*** Exercise materials Section Begins ***

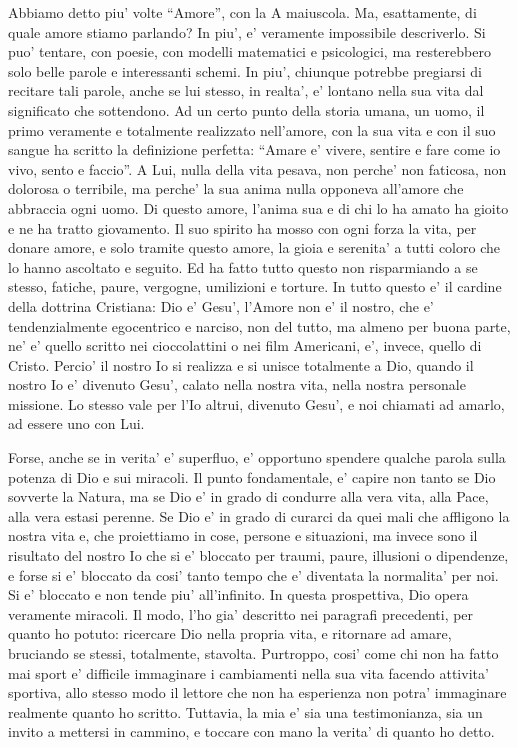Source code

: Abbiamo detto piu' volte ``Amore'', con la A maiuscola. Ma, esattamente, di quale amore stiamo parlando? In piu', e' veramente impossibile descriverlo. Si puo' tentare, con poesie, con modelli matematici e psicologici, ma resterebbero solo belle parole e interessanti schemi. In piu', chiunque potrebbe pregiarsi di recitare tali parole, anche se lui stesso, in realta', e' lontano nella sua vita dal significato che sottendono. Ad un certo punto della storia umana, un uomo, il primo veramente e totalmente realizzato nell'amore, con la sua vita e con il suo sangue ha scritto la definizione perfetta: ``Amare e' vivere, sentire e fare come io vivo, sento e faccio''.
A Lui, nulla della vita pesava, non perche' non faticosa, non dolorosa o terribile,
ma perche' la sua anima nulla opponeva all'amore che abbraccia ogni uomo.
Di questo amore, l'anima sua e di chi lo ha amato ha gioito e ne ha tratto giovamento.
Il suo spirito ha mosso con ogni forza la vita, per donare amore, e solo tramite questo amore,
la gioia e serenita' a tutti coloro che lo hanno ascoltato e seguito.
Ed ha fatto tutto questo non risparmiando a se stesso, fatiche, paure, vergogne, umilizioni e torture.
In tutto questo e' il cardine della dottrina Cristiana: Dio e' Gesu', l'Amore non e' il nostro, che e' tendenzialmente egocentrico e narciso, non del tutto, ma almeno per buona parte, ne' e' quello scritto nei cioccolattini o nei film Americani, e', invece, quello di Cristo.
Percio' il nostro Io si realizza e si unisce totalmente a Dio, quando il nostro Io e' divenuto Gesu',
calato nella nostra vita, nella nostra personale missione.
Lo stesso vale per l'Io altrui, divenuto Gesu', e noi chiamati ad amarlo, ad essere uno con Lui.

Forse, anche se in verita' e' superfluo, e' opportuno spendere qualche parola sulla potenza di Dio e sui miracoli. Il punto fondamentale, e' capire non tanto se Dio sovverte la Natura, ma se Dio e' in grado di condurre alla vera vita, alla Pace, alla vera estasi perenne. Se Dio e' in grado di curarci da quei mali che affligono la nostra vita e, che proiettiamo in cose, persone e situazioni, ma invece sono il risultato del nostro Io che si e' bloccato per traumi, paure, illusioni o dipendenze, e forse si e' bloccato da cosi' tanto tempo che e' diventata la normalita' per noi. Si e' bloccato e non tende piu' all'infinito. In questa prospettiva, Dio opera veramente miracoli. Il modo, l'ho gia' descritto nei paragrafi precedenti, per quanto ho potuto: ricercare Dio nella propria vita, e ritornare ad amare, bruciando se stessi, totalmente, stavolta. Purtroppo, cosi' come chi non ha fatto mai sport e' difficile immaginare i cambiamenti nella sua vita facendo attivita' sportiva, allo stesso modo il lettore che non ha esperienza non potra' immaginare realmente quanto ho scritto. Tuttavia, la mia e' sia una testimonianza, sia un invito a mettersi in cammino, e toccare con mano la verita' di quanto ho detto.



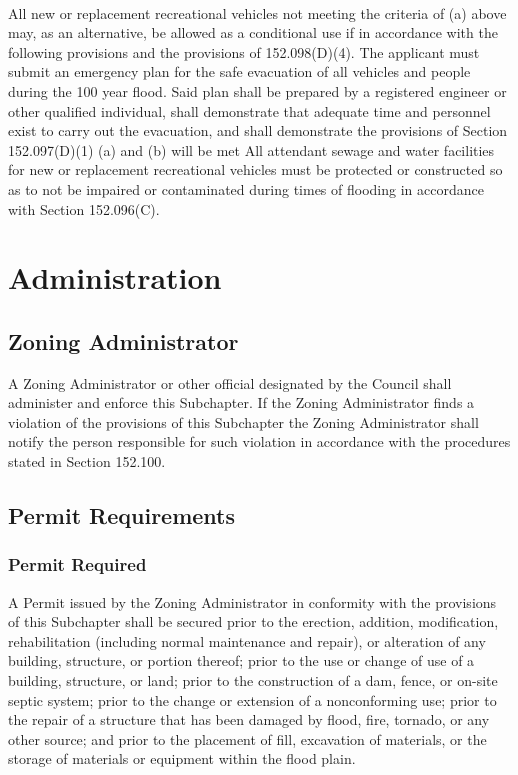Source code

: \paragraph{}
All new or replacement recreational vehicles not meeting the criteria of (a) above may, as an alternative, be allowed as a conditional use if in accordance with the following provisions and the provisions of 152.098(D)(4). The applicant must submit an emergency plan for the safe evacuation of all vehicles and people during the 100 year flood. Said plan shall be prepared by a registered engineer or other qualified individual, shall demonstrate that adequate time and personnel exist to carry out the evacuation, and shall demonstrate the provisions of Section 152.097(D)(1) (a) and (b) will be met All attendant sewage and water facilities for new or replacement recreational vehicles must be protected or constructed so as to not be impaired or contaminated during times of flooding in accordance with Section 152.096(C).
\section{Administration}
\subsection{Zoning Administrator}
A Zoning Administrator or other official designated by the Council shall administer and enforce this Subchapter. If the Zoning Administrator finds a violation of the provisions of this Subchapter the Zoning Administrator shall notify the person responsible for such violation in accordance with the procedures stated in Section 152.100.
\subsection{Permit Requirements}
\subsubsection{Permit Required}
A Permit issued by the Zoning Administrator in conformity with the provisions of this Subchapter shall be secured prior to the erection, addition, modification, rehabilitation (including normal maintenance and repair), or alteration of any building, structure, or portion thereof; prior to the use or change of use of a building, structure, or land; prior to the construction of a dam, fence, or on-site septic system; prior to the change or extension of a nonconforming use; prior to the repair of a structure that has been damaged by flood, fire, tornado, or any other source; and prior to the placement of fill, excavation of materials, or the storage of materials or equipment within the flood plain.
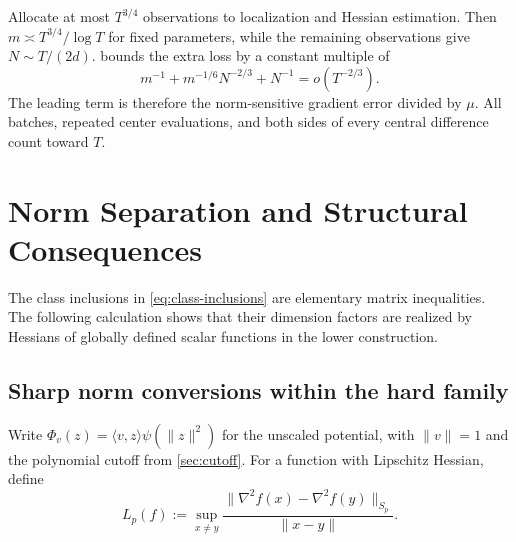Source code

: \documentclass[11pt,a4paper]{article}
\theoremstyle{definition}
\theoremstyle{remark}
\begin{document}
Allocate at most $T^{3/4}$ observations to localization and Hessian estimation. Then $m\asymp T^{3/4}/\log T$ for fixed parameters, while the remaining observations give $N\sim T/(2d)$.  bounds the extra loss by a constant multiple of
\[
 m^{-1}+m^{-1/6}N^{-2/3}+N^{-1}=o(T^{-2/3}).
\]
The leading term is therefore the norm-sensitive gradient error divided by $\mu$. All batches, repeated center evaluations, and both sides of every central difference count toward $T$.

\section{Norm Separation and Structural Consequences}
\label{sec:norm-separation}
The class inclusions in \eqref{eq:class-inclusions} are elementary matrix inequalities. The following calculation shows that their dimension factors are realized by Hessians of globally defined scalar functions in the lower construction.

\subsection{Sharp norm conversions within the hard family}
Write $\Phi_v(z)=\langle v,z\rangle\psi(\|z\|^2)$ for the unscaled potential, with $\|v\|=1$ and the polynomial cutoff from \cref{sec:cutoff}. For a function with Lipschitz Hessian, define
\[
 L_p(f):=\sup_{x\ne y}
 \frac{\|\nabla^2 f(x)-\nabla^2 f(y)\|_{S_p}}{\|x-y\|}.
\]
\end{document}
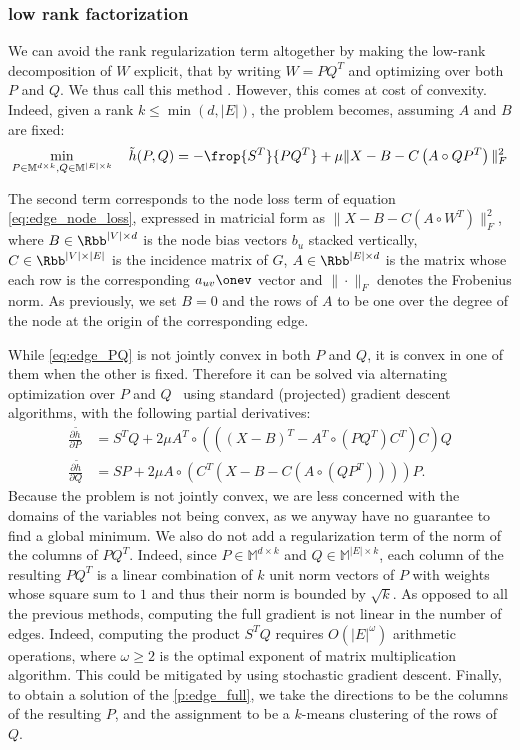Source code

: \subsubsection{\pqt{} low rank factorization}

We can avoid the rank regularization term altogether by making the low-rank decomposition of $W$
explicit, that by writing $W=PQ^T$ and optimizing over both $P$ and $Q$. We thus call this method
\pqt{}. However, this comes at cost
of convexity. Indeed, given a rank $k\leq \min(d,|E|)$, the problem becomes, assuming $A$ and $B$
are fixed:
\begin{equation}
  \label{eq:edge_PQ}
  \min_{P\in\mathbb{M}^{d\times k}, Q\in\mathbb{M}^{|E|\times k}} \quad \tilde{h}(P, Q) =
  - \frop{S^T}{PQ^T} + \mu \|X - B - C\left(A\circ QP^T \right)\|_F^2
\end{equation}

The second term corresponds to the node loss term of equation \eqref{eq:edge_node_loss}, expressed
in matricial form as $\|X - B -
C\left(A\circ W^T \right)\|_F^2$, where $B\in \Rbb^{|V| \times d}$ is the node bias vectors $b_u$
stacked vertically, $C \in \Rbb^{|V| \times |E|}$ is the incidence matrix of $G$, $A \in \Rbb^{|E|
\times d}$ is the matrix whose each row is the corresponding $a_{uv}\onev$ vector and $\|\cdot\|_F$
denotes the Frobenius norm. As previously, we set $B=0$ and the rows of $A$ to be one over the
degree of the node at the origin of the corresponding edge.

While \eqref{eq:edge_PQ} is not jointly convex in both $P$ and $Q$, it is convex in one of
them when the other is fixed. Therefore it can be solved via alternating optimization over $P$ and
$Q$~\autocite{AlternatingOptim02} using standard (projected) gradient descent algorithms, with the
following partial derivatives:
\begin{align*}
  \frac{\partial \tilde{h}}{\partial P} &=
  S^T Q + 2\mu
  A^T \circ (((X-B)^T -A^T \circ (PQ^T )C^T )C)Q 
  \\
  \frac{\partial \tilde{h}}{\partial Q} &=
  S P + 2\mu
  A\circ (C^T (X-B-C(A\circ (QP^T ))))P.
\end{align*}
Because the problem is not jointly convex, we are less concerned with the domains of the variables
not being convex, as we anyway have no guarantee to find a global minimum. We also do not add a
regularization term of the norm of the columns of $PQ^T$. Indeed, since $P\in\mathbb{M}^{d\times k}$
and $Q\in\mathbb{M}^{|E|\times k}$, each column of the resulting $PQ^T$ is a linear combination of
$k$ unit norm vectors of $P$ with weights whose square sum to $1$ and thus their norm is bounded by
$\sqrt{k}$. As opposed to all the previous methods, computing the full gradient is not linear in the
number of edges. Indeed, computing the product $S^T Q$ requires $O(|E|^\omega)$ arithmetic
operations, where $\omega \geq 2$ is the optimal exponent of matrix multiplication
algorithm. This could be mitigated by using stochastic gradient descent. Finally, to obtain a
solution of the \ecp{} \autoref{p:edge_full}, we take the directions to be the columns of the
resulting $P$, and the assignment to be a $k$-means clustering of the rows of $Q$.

*** Exercise materials Section Ends ***

▸ **Try it**
From the records above, reproduce exactly the lines from the one with "A\circ (C^T (X-B-C(A\circ (QP^T ))))P." to the one with "algorithm. This could", both included, and no others.

▸ **Response**
  A\circ (C^T (X-B-C(A\circ (QP^T ))))P.
\end{align*}
Because the problem is not jointly convex, we are less concerned with the domains of the variables
not being convex, as we anyway have no guarantee to find a global minimum. We also do not add a
regularization term of the norm of the columns of $PQ^T$. Indeed, since $P\in\mathbb{M}^{d\times k}$
and $Q\in\mathbb{M}^{|E|\times k}$, each column of the resulting $PQ^T$ is a linear combination of
$k$ unit norm vectors of $P$ with weights whose square sum to $1$ and thus their norm is bounded by
$\sqrt{k}$. As opposed to all the previous methods, computing the full gradient is not linear in the
number of edges. Indeed, computing the product $S^T Q$ requires $O(|E|^\omega)$ arithmetic
operations, where $\omega \geq 2$ is the optimal exponent of matrix multiplication
algorithm. This could be mitigated by using stochastic gradient descent. Finally, to obtain a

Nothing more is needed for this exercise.